Child abusers, drug peddlers and other common criminals would have a pretty hard time sneaking into public schools in the greater Manchester area. Over the years, schools have adopted security precautions designed to stop just these sorts of threats. Insane gunmen present another problem, one that has not been solved.
Describing the Bedford school system’s security measures, adopted since 2007 after a security review was conducted, Superintendent Tim Mayes recently recounted how the district has taken important steps to improve student safety.
Among the improvements are classroom doors that lock from both sides, outside doors that lock automatically and require guests to be buzzed in, and security systems that allow only authorized personnel with electronic swipe cards to pass through the buildings.
Bedford also is in the process of installing security cameras on the high-school/intermediate school campus.
Similar systems can be found around the area. All of these measures are good for keeping out people who want to slip in without being detected. But what about the person who is willing to shoot his way in?

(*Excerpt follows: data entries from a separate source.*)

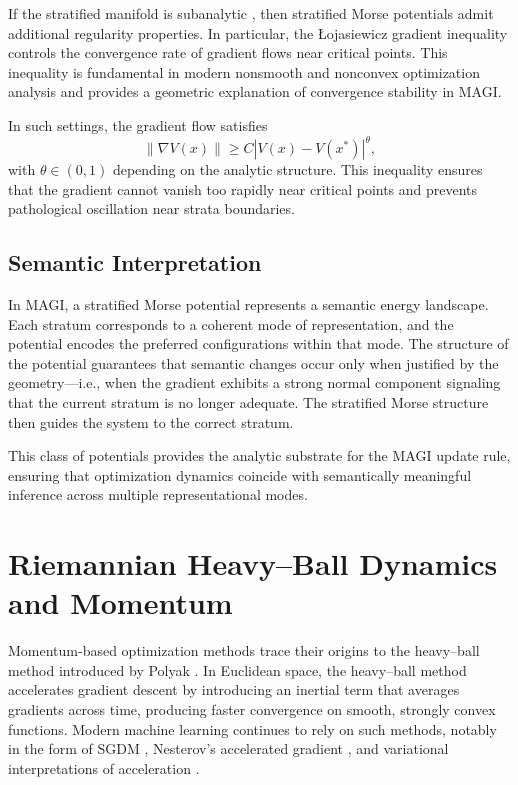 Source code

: \documentclass[12pt]{article}
\begin{document}
If the stratified manifold is subanalytic \citep{BierstoneMilman1988,Lojasiewicz1965}, then stratified Morse potentials admit additional regularity properties. In particular, the Łojasiewicz gradient inequality \citep{HarauxJendoubi2012,Kurdyka1998} controls the convergence rate of gradient flows near critical points. This inequality is fundamental in modern nonsmooth and nonconvex optimization analysis \citep{Bolte2014} and provides a geometric explanation of convergence stability in MAGI.

In such settings, the gradient flow satisfies
\[
\|\nabla V(x)\| \ge C |V(x) - V(x^\ast)|^\theta,
\]
with $\theta \in (0,1)$ depending on the analytic structure. This inequality ensures that the gradient cannot vanish too rapidly near critical points and prevents pathological oscillation near strata boundaries.

\subsection*{Semantic Interpretation}

In MAGI, a stratified Morse potential represents a semantic energy landscape. Each stratum corresponds to a coherent mode of representation, and the potential encodes the preferred configurations within that mode. The structure of the potential guarantees that semantic changes occur only when justified by the geometry—i.e., when the gradient exhibits a strong normal component signaling that the current stratum is no longer adequate. The stratified Morse structure then guides the system to the correct stratum.

This class of potentials provides the analytic substrate for the MAGI update rule, ensuring that optimization dynamics coincide with semantically meaningful inference across multiple representational modes.
\section{Riemannian Heavy–Ball Dynamics and Momentum}

Momentum-based optimization methods trace their origins to the heavy–ball method introduced by Polyak \citep{Polyak1964}. In Euclidean space, the heavy–ball method accelerates gradient descent by introducing an inertial term that averages gradients across time, producing faster convergence on smooth, strongly convex functions. Modern machine learning continues to rely on such methods, notably in the form of SGDM \citep{Sutskever2013}, Nesterov’s accelerated gradient \citep{Nesterov1983}, and variational interpretations of acceleration \citep{Wibisono2016}.
\end{document}
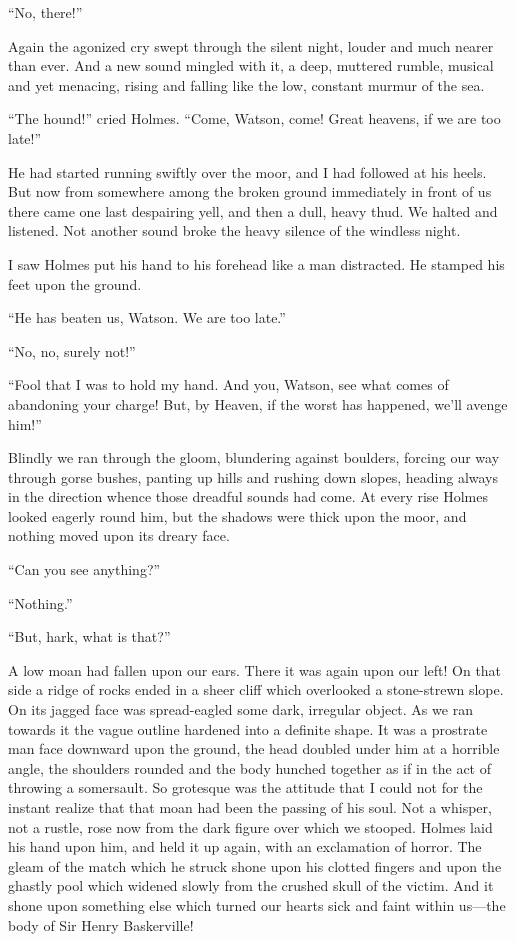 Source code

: \documentclass[paper=5.5in:8.5in,BCOR=7mm,twoside,DIV=calc,12pt,usegeometry,openany,chapterprefix,endperiod]{scrbook} %
\begin{document}
\enquote{No, there!}

Again the agonized cry swept through the silent night, louder and much nearer than ever. And a new sound mingled with it, a deep, muttered rumble, musical and yet menacing, rising and falling like the low, constant murmur of the sea.

\enquote{The hound!} cried Holmes. \enquote{Come, Watson, come! Great heavens, if we are too late!}

He had started running swiftly over the moor, and I had followed at his heels. But now from somewhere among the broken ground immediately in front of us there came one last despairing yell, and then a dull, heavy thud. We halted and listened. Not another sound broke the heavy silence of the windless night.

I saw Holmes put his hand to his forehead like a man distracted. He stamped his feet upon the ground.

\enquote{He has beaten us, Watson. We are too late.}

\enquote{No, no, surely not!}

\enquote{Fool that I was to hold my hand. And you, Watson, see what comes of abandoning your charge! But, by Heaven, if the worst has happened, we'll avenge him!}

Blindly we ran through the gloom, blundering against boulders, forcing our way through gorse bushes, panting up hills and rushing down slopes, heading always in the direction whence those dreadful sounds had come. At every rise Holmes looked eagerly round him, but the shadows were thick upon the moor, and nothing moved upon its dreary face.

\enquote{Can you see anything?}

\enquote{Nothing.}

\enquote{But, hark, what is that?}


A low moan had fallen upon our ears. There it was again upon our left! On that side a ridge of rocks ended in a sheer cliff which overlooked a stone-strewn slope. On its jagged face was spread-eagled some dark, irregular object. As we ran towards it the vague outline hardened into a definite shape. It was a prostrate man face downward upon the ground, the head doubled under him at a horrible angle, the shoulders rounded and the body hunched together as if in the act of throwing a somersault. So grotesque was the attitude that I could not for the instant realize that that moan had been the passing of his soul. Not a whisper, not a rustle, rose now from the dark figure over which we stooped. Holmes laid his hand upon him, and held it up again, with an exclamation of horror. The gleam of the match which he struck shone upon his clotted fingers and upon the ghastly pool which widened slowly from the crushed skull of the victim. And it shone upon something else which turned our hearts sick and faint within us\nobreakdash---the body of Sir Henry Baskerville!
\end{document}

“If someone wants to get in and hurt someone, they will,” Mayes said. “As we saw in Connecticut, a high-powered rifle can get through.”
That attitude is pervasive in public schools. The thinking is that it is better to risk this extremely rare occurrence than to take on the expense and the risk of having armed personnel in the building.
Granted, the odds of a local public school being shot up by a mad gunman are extremely low. But they are not zero.
Is the distaste for guns so great that we will not even consider taking precautions that would prepare schools for the worst?